Scan the material below for every line with the string "boolean", and copy those lines.

= INFORMATION PROVIDED =
################

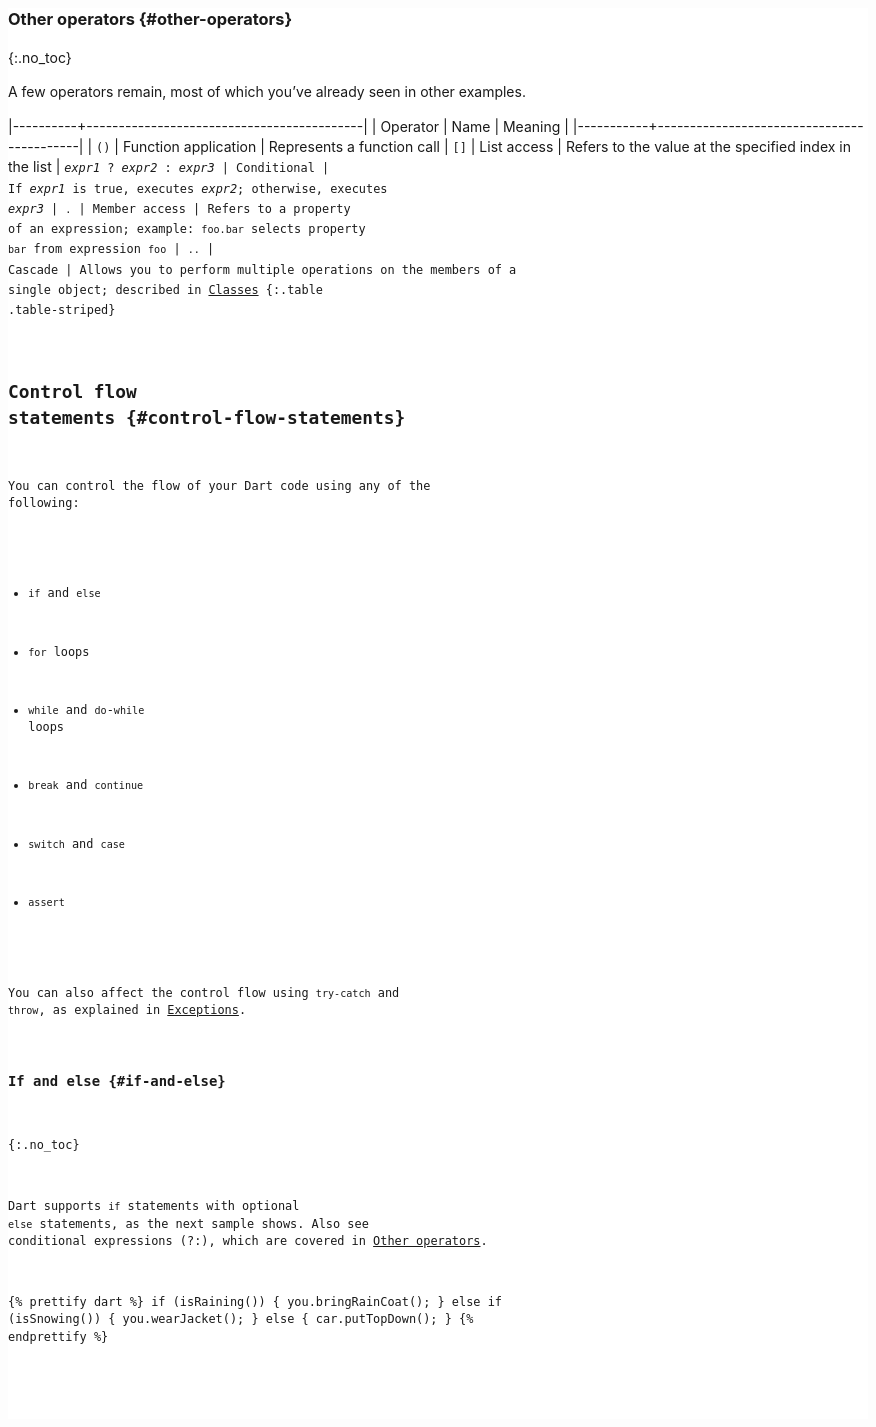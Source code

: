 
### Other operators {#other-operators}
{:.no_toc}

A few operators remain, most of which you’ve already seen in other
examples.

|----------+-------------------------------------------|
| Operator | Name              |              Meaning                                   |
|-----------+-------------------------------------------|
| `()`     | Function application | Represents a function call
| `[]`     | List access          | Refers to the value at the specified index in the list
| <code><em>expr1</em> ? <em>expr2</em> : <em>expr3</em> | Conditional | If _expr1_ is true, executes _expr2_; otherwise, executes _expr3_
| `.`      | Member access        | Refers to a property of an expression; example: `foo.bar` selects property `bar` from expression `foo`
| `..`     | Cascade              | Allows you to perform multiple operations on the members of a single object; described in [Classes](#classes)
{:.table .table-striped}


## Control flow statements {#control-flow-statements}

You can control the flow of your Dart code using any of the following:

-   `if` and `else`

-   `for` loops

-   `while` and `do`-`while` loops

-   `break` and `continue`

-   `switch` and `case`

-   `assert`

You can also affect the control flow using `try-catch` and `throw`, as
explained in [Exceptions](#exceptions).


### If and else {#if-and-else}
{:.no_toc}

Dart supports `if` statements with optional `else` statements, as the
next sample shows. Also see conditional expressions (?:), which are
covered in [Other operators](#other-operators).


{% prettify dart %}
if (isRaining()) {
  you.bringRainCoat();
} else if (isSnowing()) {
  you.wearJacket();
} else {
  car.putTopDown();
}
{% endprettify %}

################

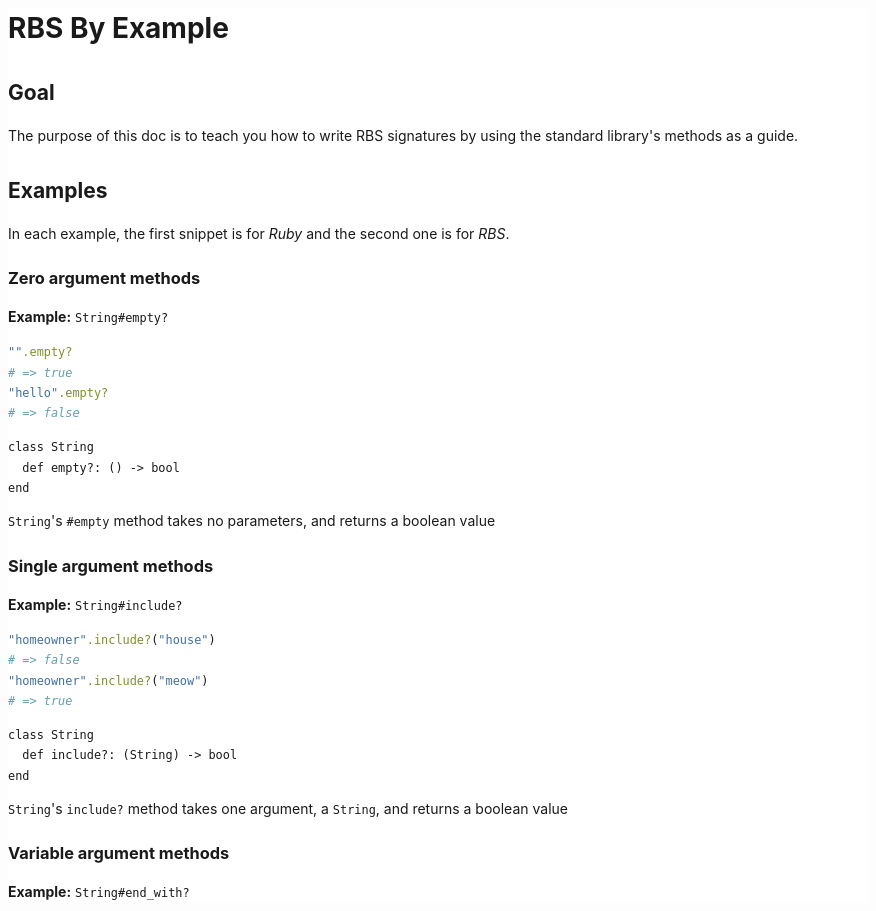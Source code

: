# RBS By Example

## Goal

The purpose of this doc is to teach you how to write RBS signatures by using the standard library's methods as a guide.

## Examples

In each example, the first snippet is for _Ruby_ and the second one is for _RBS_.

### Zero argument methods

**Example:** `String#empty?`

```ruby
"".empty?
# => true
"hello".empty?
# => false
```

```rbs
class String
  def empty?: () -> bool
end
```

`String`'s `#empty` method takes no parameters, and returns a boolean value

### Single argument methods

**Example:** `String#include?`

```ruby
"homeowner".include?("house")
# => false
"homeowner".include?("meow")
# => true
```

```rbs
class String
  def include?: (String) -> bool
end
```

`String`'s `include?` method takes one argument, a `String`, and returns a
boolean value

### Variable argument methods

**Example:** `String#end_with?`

################

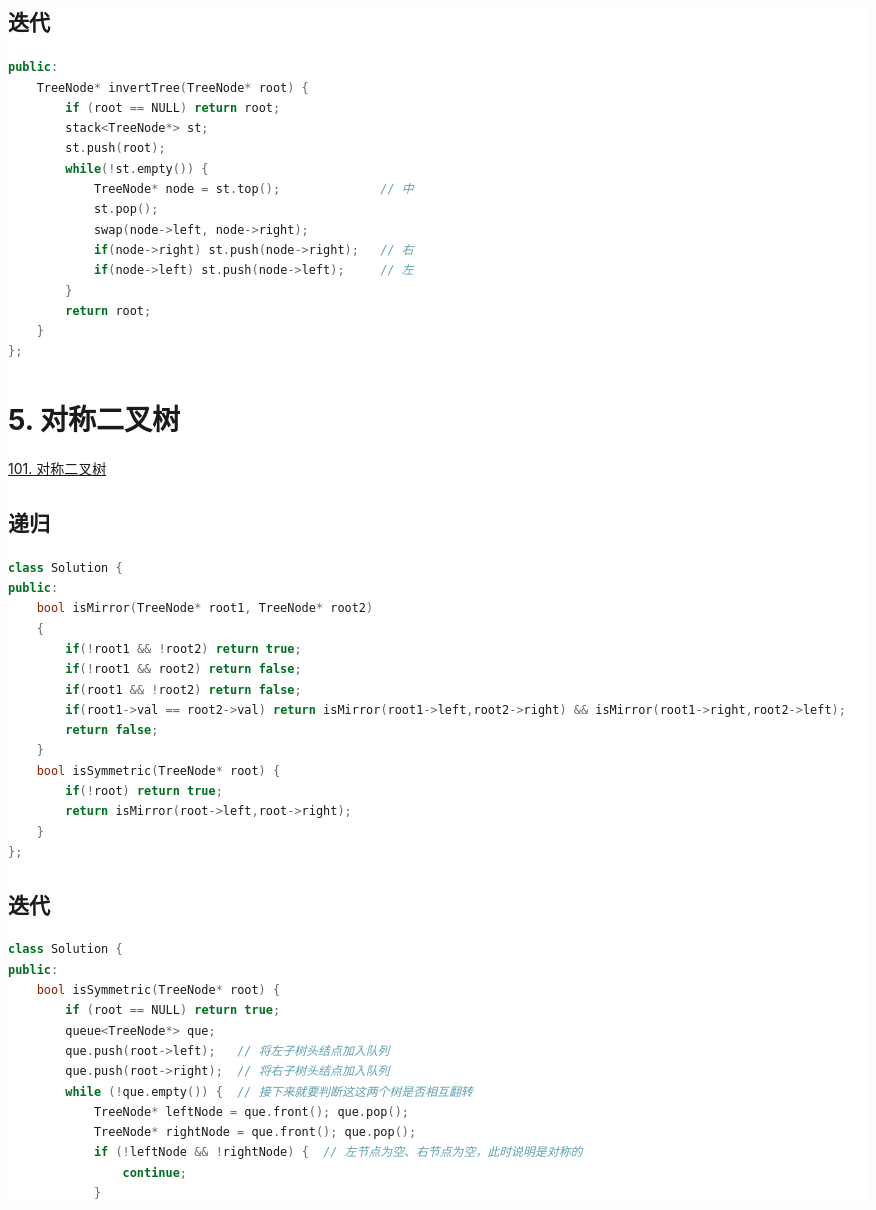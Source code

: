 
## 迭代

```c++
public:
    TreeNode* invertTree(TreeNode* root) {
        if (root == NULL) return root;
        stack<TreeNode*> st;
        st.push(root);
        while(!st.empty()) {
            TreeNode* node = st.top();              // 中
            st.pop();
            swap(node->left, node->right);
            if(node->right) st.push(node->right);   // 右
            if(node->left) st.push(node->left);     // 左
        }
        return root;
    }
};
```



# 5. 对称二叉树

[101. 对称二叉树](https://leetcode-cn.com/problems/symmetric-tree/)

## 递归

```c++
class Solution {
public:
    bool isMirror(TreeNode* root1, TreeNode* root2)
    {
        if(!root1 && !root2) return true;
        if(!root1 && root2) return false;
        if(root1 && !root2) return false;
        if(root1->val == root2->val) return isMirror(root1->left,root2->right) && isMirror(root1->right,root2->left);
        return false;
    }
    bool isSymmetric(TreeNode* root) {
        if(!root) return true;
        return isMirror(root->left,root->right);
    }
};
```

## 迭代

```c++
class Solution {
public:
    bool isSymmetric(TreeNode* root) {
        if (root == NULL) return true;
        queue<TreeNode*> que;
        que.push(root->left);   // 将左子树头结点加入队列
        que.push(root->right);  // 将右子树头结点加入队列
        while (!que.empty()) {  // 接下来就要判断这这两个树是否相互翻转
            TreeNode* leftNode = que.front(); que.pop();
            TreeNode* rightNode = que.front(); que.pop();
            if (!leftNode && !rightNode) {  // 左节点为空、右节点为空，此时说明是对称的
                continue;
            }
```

################

= ANSWER FOR THE TASK =
`String`'s `#empty` method takes no parameters, and returns a boolean value
boolean value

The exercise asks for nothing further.